**** Data listing ****

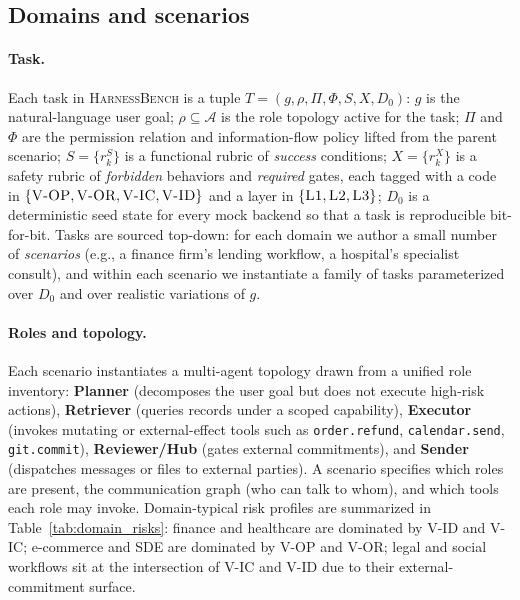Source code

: \documentclass{article}
\newcommand{\benchname}{\textsc{HarnessBench}\xspace}
\newcommand{\violOP}{\textsc{V-OP}\xspace}
\newcommand{\violOR}{\textsc{V-OR}\xspace}
\newcommand{\violIC}{\textsc{V-IC}\xspace}
\newcommand{\violID}{\textsc{V-ID}\xspace}
\newcommand{\Lone}{\textsc{L1}\xspace}
\newcommand{\Ltwo}{\textsc{L2}\xspace}
\newcommand{\Lthree}{\textsc{L3}\xspace}
\begin{document}
\subsection{Domains and scenarios}

\paragraph{Task.}
Each task in \benchname is a tuple
$T = (g, \rho, \Pi, \Phi, S, X, D_0)$:
$g$ is the natural-language user goal;
$\rho \subseteq \mathcal{A}$ is the role topology active for the
task;
$\Pi$ and $\Phi$ are the permission relation and information-flow
policy lifted from the parent scenario;
$S = \{r^S_k\}$ is a functional rubric of \emph{success}
conditions;
$X = \{r^X_k\}$ is a safety rubric of \emph{forbidden} behaviors
and \emph{required} gates, each tagged with a code in
$\{\violOP, \violOR, \violIC, \violID\}$ and a layer in
$\{\Lone, \Ltwo, \Lthree\}$;
$D_0$ is a deterministic seed state for every mock backend so
that a task is reproducible bit-for-bit. Tasks are sourced
top-down: for each domain we author a small number of
\emph{scenarios} (e.g., a finance firm's lending workflow, a
hospital's specialist consult), and within each scenario we
instantiate a family of tasks parameterized over $D_0$ and over
realistic variations of $g$.

\paragraph{Roles and topology.}
Each scenario instantiates a multi-agent topology drawn from a
unified role inventory: \textbf{Planner} (decomposes the user
goal but does not execute high-risk actions), \textbf{Retriever}
(queries records under a scoped capability), \textbf{Executor}
(invokes mutating or external-effect tools such as
\texttt{order.refund}, \texttt{calendar.send},
\texttt{git.commit}), \textbf{Reviewer/Hub} (gates external
commitments), and \textbf{Sender} (dispatches messages or files
to external parties). A scenario specifies which roles are
present, the communication graph (who can talk to whom), and
which tools each role may invoke. Domain-typical risk profiles
are summarized in Table~\ref{tab:domain_risks}: finance and
healthcare are dominated by \violID and \violIC; e-commerce and
SDE are dominated by \violOP and \violOR; legal and social
workflows sit at the intersection of \violIC and \violID due to
their external-commitment surface.
\end{document}
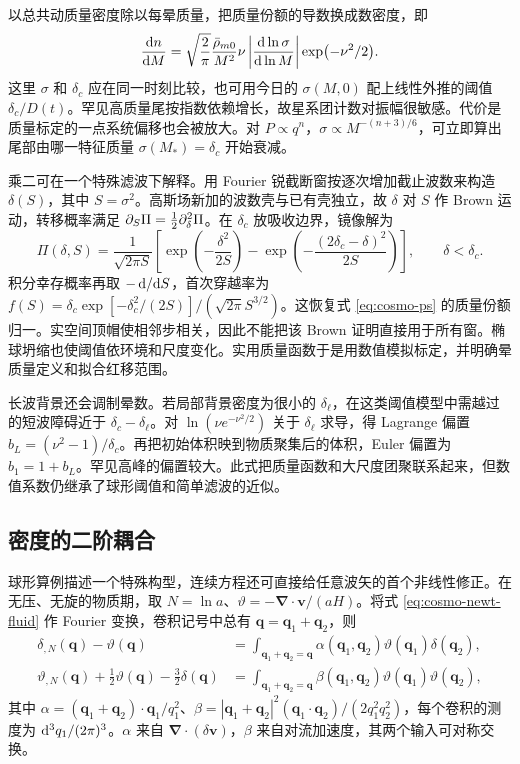 以总共动质量密度除以每晕质量，把质量份额的导数换成数密度，即
\begin{equation}\label{eq:cosmo-ps}
 \frac{\dd n}{\dd M}
 =\sqrt{\frac2\pi}\frac{\bar\rho_{m0}}{M^2}
     \nu\left|\frac{\dd\ln\sigma}{\dd\ln M}\right|
              \exp(-\nu^2/2).
\end{equation}
这里 $\sigma$ 和 $\delta_c$ 应在同一时刻比较，也可用今日的 $\sigma(M,0)$ 配上线性外推的阈值 $\delta_c/D(t)$。罕见高质量尾按指数依赖增长，故星系团计数对振幅很敏感。代价是质量标定的一点系统偏移也会被放大。对 $P\propto q^n$，$\sigma\propto M^{-(n+3)/6}$，可立即算出尾部由哪一特征质量 $\sigma(M_*)=\delta_c$ 开始衰减。

乘二可在一个特殊滤波下解释。用 Fourier 锐截断窗按逐次增加截止波数来构造 $\delta(S)$，其中 $S=\sigma^2$。高斯场新加的波数壳与已有壳独立，故 $\delta$ 对 $S$ 作 Brown 运动，转移概率满足 $\partial_S\Pi=\frac12\partial_\delta^2\Pi$。在 $\delta_c$ 放吸收边界，镜像解为
\[
 \Pi(\delta,S)=\frac{1}{\sqrt{2\pi S}}
  \left[\exp\!\left(-\frac{\delta^2}{2S}\right)
       -\exp\!\left(-\frac{(2\delta_c-\delta)^2}{2S}\right)\right],
       \qquad\delta<\delta_c .
\]
积分幸存概率再取 $-\,\dd/\dd S$，首次穿越率为 $f(S)=\delta_c\exp[-\delta_c^2/(2S)]/(\sqrt{2\pi}S^{3/2})$。这恢复式 \eqref{eq:cosmo-ps} 的质量份额归一。实空间顶帽使相邻步相关，因此不能把该 Brown 证明直接用于所有窗。椭球坍缩也使阈值依环境和尺度变化。实用质量函数于是用数值模拟标定，并明确晕质量定义和拟合红移范围。

长波背景还会调制晕数。若局部背景密度为很小的 $\delta_\ell$，在这类阈值模型中需越过的短波障碍近于 $\delta_c-\delta_\ell$。对 $\ln(\nu e^{-\nu^2/2})$ 关于 $\delta_\ell$ 求导，得 Lagrange 偏置 $b_L=(\nu^2-1)/\delta_c$。再把初始体积映到物质聚集后的体积，Euler 偏置为 $b_1=1+b_L$。罕见高峰的偏置较大。此式把质量函数和大尺度团聚联系起来，但数值系数仍继承了球形阈值和简单滤波的近似。

\subsection{密度的二阶耦合}

球形算例描述一个特殊构型，连续方程还可直接给任意波矢的首个非线性修正。在无压、无旋的物质期，取 $N=\ln a$、$\vartheta=-\bm\nabla\cdot\bm v/(aH)$。将式 \eqref{eq:cosmo-newt-fluid} 作 Fourier 变换，卷积记号中总有 $\bm q=\bm q_1+\bm q_2$，则
\begin{align*}
 \delta_{,N}(\bm q)-\vartheta(\bm q)
   &=\int_{\bm q_1+\bm q_2=\bm q}
        \alpha(\bm q_1,\bm q_2)\vartheta(\bm q_1)\delta(\bm q_2),\\
 \vartheta_{,N}(\bm q)+\frac12\vartheta(\bm q)-\frac32\delta(\bm q)
   &=\int_{\bm q_1+\bm q_2=\bm q}
        \beta(\bm q_1,\bm q_2)\vartheta(\bm q_1)\vartheta(\bm q_2),
\end{align*}
其中 $\alpha=(\bm q_1+\bm q_2)\cdot\bm q_1/q_1^2$、$\beta=|\bm q_1+\bm q_2|^2(\bm q_1\cdot\bm q_2)/(2q_1^2q_2^2)$，每个卷积的测度为 $\dd^3q_1/(2\pi)^3$。$\alpha$ 来自 $\bm\nabla\cdot(\delta\bm v)$，$\beta$ 来自对流加速度，其两个输入可对称交换。

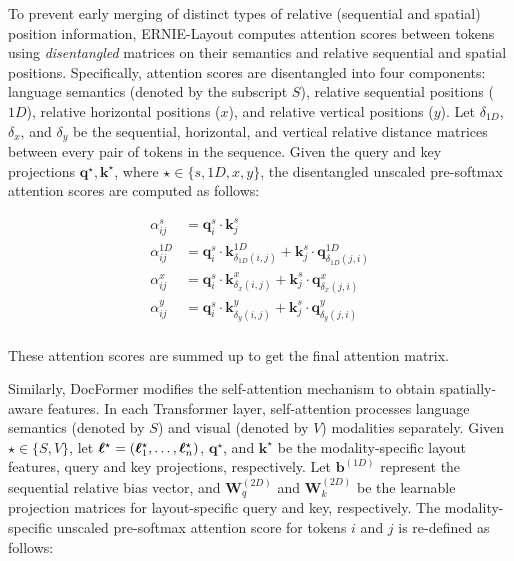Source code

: To prevent early merging of distinct types of relative (sequential and spatial) position information, ERNIE-Layout \citep{peng2022ernie} computes attention scores between tokens using \textit{disentangled} matrices on their semantics and relative sequential and spatial positions. Specifically, attention scores are disentangled into four components: language semantics (denoted by the subscript $S$), relative sequential positions ($1D$), relative horizontal positions ($x$), and relative vertical positions ($y$). Let $\delta_{1D}$, $\delta_x$, and $\delta_y$ be the sequential, horizontal, and vertical relative distance matrices between every pair of tokens in the sequence. Given the query and key projections $\bm{q}^\star, \bm{k}^\star$, where $\star \in \{s, 1D, x, y\}$, the disentangled unscaled pre-softmax attention scores are computed as follows:

\begin{equation}
\begin{aligned}
    \alpha^{s}_{ij} &= \bm{q}^{s}_i \cdot \bm{k}^{s}_j \\
    \alpha^{1D}_{ij} &= \bm{q}^{s}_i \cdot \bm{k}^{1D}_{\delta_{1D}(i, j)} + \bm{k}^{s}_j  \cdot \bm{q}^{1D}_{\delta_{1D}(j, i)} \\
    \alpha^{x}_{ij} &= \bm{q}^{s}_i \cdot \bm{k}^{x}_{\delta_{x}(i, j)} + \bm{k}^{s}_j  \cdot \bm{q}^{x}_{\delta_{x}(j, i)} \\
    \alpha^{y}_{ij} &= \bm{q}^{s}_i \cdot \bm{k}^{y}_{\delta_{y}(i, j)} + \bm{k}^{s}_j  \cdot \bm{q}^{y}_{\delta_{y}(j, i)} \\
\end{aligned}
\label{eq:ernie-layout-attention}
\end{equation}

\noindent These attention scores are summed up to get the final attention matrix.

Similarly, DocFormer \citep{appalaraju2021docformer} modifies the self-attention mechanism to obtain spatially-aware features. In each Transformer layer, self-attention processes language semantics (denoted by $S$) and visual (denoted by $V$) modalities separately. Given $\star \in \{S, V\}$, let $\boldsymbol{\ell}^{\star} = (\boldsymbol{\ell}^{\star}_1, \ldots, \boldsymbol{\ell}^{\star}_n)$, $\bm{q}^\star$, and $\bm{k}^\star$ be the modality-specific layout features, query and key projections, respectively. Let $\bm{b}^{(1D)}$ represent the sequential relative bias vector, and $\bm{W}^{(2D)}_q$ and $\bm{W}^{(2D)}_k$ be the learnable projection matrices for layout-specific query and key, respectively. The modality-specific unscaled pre-softmax attention score for tokens $i$ and $j$ is re-defined as follows:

****

Report all lines of the data above that include the string "from".

**Solved exercise:**
policy lifted from the parent scenario;
Each scenario instantiates a multi-agent topology drawn from a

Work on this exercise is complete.